Gabriel Aparecido dos Santos Garcia

Personal information
- Born: 2 October 1997 (age 28)

Sport
- Sport: Athletics
- Event: Sprint

Achievements and titles
- Personal best(s): 60m: 6.53 (2026) 100m: 10.10 (2023) 200m: 20.51 (2024)

Medal record
Representing Brazil
Men's athletics
South American Indoor Championships
| Gold medal – first place | 2026 Cochabamba | 60 m |

= Gabriel Aparecido dos Santos =

Brazilian athlete (born 1997)

Gabriel Aparecido dos Santos Garcia (born 2 October 1997) is a Brazilian sprinter. He won the gold medal in the 60 metres at the 2026 South American Indoor Championships. He competed at the 2024 Olympic Games and at the 2024 Paralympic Games as a guide runner for gold medal winning compatriot Jerusa Geber dos Santos.

==Biography==
From São Paulo, he is a member of Esporte Clube Pinheiros. In 2024, he was the Brazil champion over 200 metres. He was selected as part of the Brazilian 4 x 100 metres relay team for the 2024 Olympic Games. He also competed at the 2024 Paralympic Games as a guide runner for compatriot Jerusa Geber dos Santos, who won gold meals in the Women's 100 m and 200 m T11. In doing so, he became the first Brazilian man to compete in both the Olympic Games and Paralympic Games.

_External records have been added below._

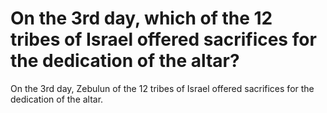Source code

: # On the 3rd day, which of the 12 tribes of Israel offered sacrifices for the dedication of the altar?

On the 3rd day, Zebulun of the 12 tribes of Israel offered sacrifices for the dedication of the altar.
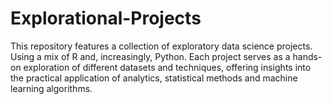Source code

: # Explorational-Projects
This repository features a collection of exploratory data science projects. Using a mix of R and, increasingly, Python. Each project serves as a hands-on exploration of different datasets and techniques, offering insights into the practical application of analytics, statistical methods and machine learning algorithms.
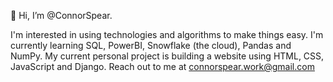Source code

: 👋 Hi, I’m @ConnorSpear.

I'm interested in using technologies and algorithms to make things easy.
I'm currently learning SQL, PowerBI, Snowflake (the cloud), Pandas and NumPy.
My current personal project is building a website using HTML, CSS, JavaScript and Django.
Reach out to me at connorspear.work@gmail.com

<!---
ConnorSpear/ConnorSpear is a ✨ special ✨ repository because its `README.md` (this file) appears on your GitHub profile.
You can click the Preview link to take a look at your changes.
--->
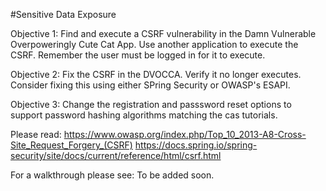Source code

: #Sensitive Data Exposure

Objective 1: Find and execute a CSRF vulnerability in the Damn Vulnerable Overpoweringly Cute Cat App.  Use another application to execute the CSRF.  Remember the user must be logged in for it to execute.

Objective 2: Fix the CSRF in the DVOCCA.  Verify it no longer executes.  Consider fixing this using either SPring Security or OWASP's ESAPI.

Objective 3: Change the registration and passsword reset options to support password hashing algorithms matching the cas tutorials.

Please read:
https://www.owasp.org/index.php/Top_10_2013-A8-Cross-Site_Request_Forgery_(CSRF)
https://docs.spring.io/spring-security/site/docs/current/reference/html/csrf.html

For a walkthrough please see:
To be added soon.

Dos Santos Garcia won the 60 metres in 6.56 seconds to finish ahead of Venezuelan Bryant Alamo at the 2026 South American Indoor Championships, in Cochabamba, Bolivia. In March 2026, he was selected for the 2026 World Athletics Indoor Championships in Toruń, Poland, running 6.63 seconds without advancing to the semi-finals. In May, he ran at the 2026 World Athletics Relays in the men's 4 × 100 metres relay in Gaborone, Botswana.